What is the typical timeline for a complete p62 vaccine preclinical package?

A standard end-to-end project — from p62 expression profiling through in vivo proof-of-concept with tumor growth and metastasis endpoints — typically spans 16–24 weeks. Individual modules: plasmid construction and QC in 6–8 weeks, in vitro immunogenicity in 8–10 weeks, and in vivo efficacy in 12–16 weeks depending on tumor model growth kinetics.

p62 (SQSTM1) DNA Vaccine Platform for Broad-Spectrum Cancer Immunotherapy

Q: Why encode p62 as a DNA vaccine rather than administer recombinant p62 protein?

DNA vaccination ensures intracellular antigen expression, which is essential for routing p62 through the endogenous MHC class I processing pathway. Recombinant protein vaccines primarily access the exogenous MHC class II pathway and are less efficient at priming CD8+ cytotoxic T cells. Additionally, our dual-form design — encoding both stable and degradation-prone p62 variants — cannot be replicated with recombinant protein alone.

Q: In which tumor models has the p62 DNA vaccine been validated?

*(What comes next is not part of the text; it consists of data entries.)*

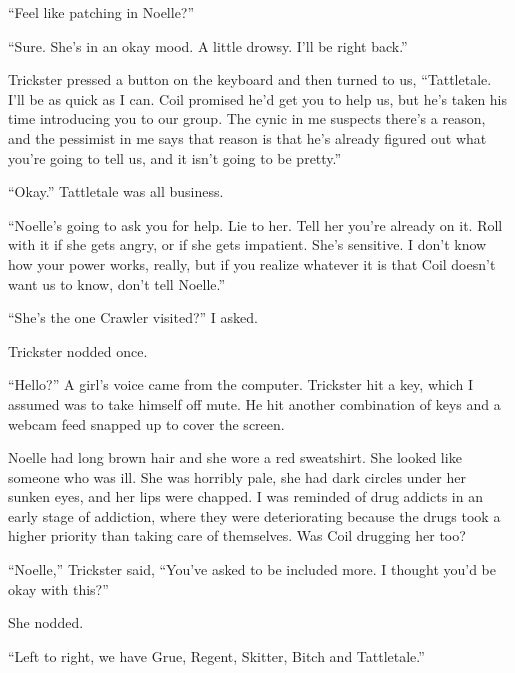 ``Feel like patching in Noelle?''



``Sure.  She's in an okay mood.  A little drowsy.  I'll be right back.''



Trickster pressed a button on the keyboard and then turned to us, ``Tattletale.  I'll be as quick as I can.  Coil promised he'd get you to help us, but he's taken his time introducing you to our group.  The cynic in me suspects there's a reason, and the pessimist in me says that reason is that he's already figured out what you're going to tell us, and it isn't going to be pretty.''



``Okay.''  Tattletale was all business.



``Noelle's going to ask you for help.  Lie to her.  Tell her you're already on it.  Roll with it if she gets angry, or if she gets impatient.  She's sensitive.  I don't know how your power works, really, but if you realize whatever it is that Coil doesn't want us to know, don't tell Noelle.''



``She's the one Crawler visited?'' I asked.



Trickster nodded once.



``Hello?'' A girl's voice came from the computer.  Trickster hit a key, which I assumed was to take himself off mute.  He hit another combination of keys and a webcam feed snapped up to cover the screen.



Noelle had long brown hair and she wore a red sweatshirt.  She looked like someone who was ill.  She was horribly pale, she had dark circles under her sunken eyes, and her lips were chapped.  I was reminded of drug addicts in an early stage of addiction, where they were deteriorating because the drugs took a higher priority than taking care of themselves.  Was Coil drugging her too?



``Noelle,'' Trickster said, ``You've asked to be included more.  I thought you'd be okay with this?''



She nodded.



``Left to right, we have Grue, Regent, Skitter, Bitch and Tattletale.''



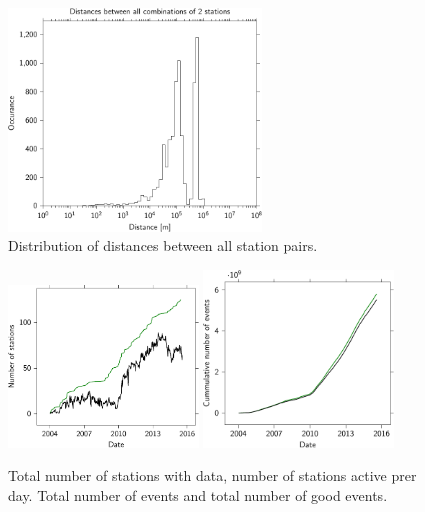 \begin{figure}
    \centering
    \includegraphics[width=0.6\textwidth]
                    {plots/experiment/network_station_distances}
    \caption{Distribution of distances between all station pairs.}
    \label{fig:network-distances}
\end{figure}


\begin{figure}
    \centering
    \includegraphics[width=0.45\textwidth]
                    {plots/experiment/active_stations}
    \includegraphics[width=0.45\textwidth]
                    {plots/experiment/luminosity_network}
    \caption{Total number of stations with data, number of stations active prer day. Total number of events and total number of good events.}
    \label{fig:active-luminosity}
\end{figure}



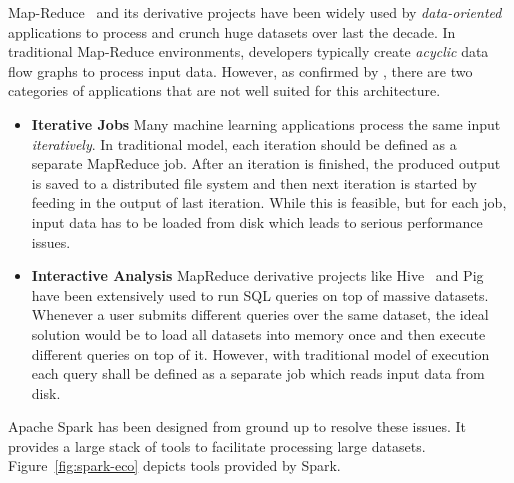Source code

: Map-Reduce~\cite{Dean:2004} and its derivative projects have been widely used by \emph{data-oriented} applications to process and crunch huge datasets over last the decade. In traditional Map-Reduce environments, developers typically create \emph{acyclic} data flow graphs to process input data. However, as confirmed by \textcite{Zaharia:2010}, there are two categories of applications that are not well suited for this architecture.
\begin{itemize}
    \item \textbf{Iterative Jobs} Many machine learning applications process the same input \emph{iteratively}. In traditional model, each iteration should be defined as a separate MapReduce job. After an iteration is finished, the produced output is saved to a distributed file system and then next iteration is started by feeding in the output of last iteration. While this is feasible, but for each job, input data has to be loaded from disk which leads to serious performance issues.
    \item \textbf{Interactive Analysis} MapReduce derivative projects like Hive~\cite{hive} and Pig~\cite{pig} have been extensively used to run SQL queries on top of massive datasets. Whenever a user submits different queries over the same dataset, the ideal solution would be to load all datasets into memory once and then execute different queries on top of it. However, with traditional model of execution each query shall be defined as a separate job which reads input data from disk.
\end{itemize}
Apache Spark has been designed from ground up to resolve these issues. It provides a large stack of tools to facilitate processing large datasets. Figure~\ref{fig:spark-eco} depicts tools provided by Spark.

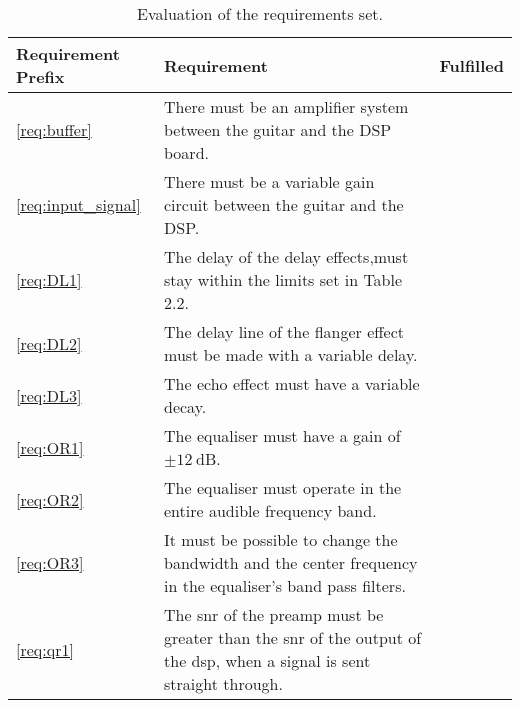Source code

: \begin{table}[h]
	\centering
	\caption{Evaluation of the requirements set.}
	\label{tab:allreqs}
	\begin{tabularx}{\textwidth}{lXc}
		\textbf{Requirement Prefix}            & \textbf{Requirement}                                                                                                                                           & \textbf{Fulfilled} \\ \toprule \rowcolor{lightGrey}
		\autoref{req:buffer}        & There must be an amplifier system between the guitar and the DSP board.                                                                               & \cmark      \\
		\autoref{req:input_signal} & There must be a variable gain circuit between the guitar and the DSP.                                                                                 & \cmark    \\ \rowcolor{lightGrey}
		\autoref{req:DL1}           & The delay of the delay effects,must stay within the limits set in Table 2.2.                                                                          & \cmark    \\
		\autoref{req:DL2}           & The delay line of the flanger effect must be made with a variable delay.                                                                              & \cmark    \\ \rowcolor{lightGrey}
		\autoref{req:DL3}           & The echo effect must have a variable decay.                                                                                                           & \cmark    \\
		\autoref{req:OR1}           & The equaliser must have a gain of $\pm\SI{12}{\deci\bel}$.                                                                                            & \cmark    \\ \rowcolor{lightGrey}
		\autoref{req:OR2}           & The equaliser must operate in the entire audible frequency band.                                                                                      & \cmark    \\
		\autoref{req:OR3}           & It must be possible to change the bandwidth and the center frequency in the equaliser’s band pass filters.                                            & \cmark    \\ \rowcolor{lightGrey}
		\autoref{req:qr1}           & The \gls{snr} of the \gls{preamp} must be greater than the \gls{snr} of the output of the \gls{dsp}, when a signal is sent straight through. & \cmark    \\

\end{tabularx}
\end{table}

The p62-encoding DNA vaccine has been validated in five syngeneic transplantable tumor models: B16 melanoma (mouse), Lewis lung carcinoma (mouse), S37 sarcoma (mouse), Ca755 breast carcinoma (mouse), and T5 breast carcinoma (rat). Efficacy has been demonstrated in both prophylactic and therapeutic settings, with additional anti-metastatic activity confirmed in spontaneous and induced metastasis models.

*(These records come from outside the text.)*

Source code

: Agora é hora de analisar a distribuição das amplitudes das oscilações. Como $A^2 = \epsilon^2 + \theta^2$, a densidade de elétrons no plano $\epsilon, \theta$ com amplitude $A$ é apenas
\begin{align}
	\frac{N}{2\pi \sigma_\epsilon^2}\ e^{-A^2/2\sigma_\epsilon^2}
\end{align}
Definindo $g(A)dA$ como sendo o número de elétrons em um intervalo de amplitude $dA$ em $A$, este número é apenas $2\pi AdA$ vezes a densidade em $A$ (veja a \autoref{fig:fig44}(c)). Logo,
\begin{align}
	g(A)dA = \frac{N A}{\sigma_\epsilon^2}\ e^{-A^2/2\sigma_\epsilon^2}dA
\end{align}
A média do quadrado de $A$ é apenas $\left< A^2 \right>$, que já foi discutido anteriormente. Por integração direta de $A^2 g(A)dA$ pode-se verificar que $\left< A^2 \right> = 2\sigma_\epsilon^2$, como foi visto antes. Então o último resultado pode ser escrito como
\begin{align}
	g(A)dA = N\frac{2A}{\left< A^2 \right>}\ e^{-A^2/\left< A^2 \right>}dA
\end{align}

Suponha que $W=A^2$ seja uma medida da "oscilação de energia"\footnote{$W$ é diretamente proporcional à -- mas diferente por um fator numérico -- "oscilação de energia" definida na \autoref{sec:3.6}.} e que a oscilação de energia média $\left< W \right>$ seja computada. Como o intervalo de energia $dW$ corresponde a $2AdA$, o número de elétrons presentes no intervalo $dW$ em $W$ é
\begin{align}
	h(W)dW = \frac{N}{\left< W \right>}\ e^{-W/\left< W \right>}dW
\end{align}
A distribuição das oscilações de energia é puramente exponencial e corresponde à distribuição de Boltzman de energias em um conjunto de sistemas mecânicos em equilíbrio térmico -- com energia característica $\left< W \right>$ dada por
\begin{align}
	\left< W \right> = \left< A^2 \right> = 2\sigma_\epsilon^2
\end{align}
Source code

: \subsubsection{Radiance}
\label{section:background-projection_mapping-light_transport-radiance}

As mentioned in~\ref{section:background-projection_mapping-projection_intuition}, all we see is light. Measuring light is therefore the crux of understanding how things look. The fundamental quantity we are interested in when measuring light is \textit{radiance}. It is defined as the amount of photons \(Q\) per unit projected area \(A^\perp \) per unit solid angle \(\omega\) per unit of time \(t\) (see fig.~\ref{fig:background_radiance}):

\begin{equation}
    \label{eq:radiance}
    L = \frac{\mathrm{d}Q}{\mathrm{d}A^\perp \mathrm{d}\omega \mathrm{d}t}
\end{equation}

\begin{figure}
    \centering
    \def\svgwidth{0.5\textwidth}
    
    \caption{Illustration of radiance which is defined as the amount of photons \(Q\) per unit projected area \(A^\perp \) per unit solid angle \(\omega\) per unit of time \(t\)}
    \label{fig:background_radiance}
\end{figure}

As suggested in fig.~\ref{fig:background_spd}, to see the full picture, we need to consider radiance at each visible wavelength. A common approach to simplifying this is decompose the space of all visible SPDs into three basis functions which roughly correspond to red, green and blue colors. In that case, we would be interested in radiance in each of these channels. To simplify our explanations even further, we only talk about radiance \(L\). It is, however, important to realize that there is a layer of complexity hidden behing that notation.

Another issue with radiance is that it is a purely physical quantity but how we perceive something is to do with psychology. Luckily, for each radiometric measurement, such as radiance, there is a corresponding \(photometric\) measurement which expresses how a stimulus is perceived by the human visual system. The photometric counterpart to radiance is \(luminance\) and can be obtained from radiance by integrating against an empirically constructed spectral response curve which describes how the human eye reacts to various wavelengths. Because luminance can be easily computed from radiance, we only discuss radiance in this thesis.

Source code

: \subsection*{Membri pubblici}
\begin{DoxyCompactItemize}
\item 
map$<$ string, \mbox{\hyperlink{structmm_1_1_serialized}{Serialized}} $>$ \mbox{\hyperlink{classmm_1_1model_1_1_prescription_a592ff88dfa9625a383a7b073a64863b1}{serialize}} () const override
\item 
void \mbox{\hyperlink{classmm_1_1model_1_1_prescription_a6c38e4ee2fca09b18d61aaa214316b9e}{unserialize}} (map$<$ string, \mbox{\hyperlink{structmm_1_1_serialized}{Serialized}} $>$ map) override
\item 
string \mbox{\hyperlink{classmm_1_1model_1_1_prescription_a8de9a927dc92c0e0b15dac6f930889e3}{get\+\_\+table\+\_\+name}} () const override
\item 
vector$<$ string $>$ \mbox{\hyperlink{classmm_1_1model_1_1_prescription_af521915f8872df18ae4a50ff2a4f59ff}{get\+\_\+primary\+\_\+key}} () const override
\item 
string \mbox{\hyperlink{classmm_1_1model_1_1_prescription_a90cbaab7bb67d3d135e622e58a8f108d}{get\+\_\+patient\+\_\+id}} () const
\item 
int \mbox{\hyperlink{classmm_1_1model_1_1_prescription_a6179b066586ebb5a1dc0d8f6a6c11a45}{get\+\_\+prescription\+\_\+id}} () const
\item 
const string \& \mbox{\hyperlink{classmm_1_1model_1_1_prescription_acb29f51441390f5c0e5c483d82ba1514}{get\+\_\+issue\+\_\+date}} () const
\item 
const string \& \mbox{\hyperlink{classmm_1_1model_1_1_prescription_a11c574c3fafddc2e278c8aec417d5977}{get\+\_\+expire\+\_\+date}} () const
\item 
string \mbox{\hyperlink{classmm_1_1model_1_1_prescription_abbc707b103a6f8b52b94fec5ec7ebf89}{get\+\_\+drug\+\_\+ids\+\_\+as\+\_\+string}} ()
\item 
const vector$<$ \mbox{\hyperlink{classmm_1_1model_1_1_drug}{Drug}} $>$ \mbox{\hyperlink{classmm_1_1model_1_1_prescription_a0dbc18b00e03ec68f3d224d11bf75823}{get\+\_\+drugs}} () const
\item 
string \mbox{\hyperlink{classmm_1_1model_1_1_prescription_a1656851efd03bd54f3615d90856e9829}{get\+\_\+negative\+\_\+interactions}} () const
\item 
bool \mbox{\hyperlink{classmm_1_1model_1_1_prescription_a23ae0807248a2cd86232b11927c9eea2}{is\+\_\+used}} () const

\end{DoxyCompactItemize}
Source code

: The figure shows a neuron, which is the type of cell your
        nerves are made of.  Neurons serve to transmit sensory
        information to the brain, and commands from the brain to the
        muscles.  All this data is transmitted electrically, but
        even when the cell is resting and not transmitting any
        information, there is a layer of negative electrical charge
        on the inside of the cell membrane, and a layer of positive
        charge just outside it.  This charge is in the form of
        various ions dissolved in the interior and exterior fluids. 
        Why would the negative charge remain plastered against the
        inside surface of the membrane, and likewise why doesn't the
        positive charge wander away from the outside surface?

Q: How do you confirm that p62 is a suitable antigen for my specific tumor model?

Our Module 1 (Target Profiling) includes quantitative p62 immunoblotting comparing tumor versus matched normal tissue, autophagic flux assessment (LC3-I/II ratio), and IHC validation. We also screen for SQSTM1 mutations that could alter antigenicity. These data establish whether your model shows p62 overexpression driven by oncogenic signaling before we proceed to construct design.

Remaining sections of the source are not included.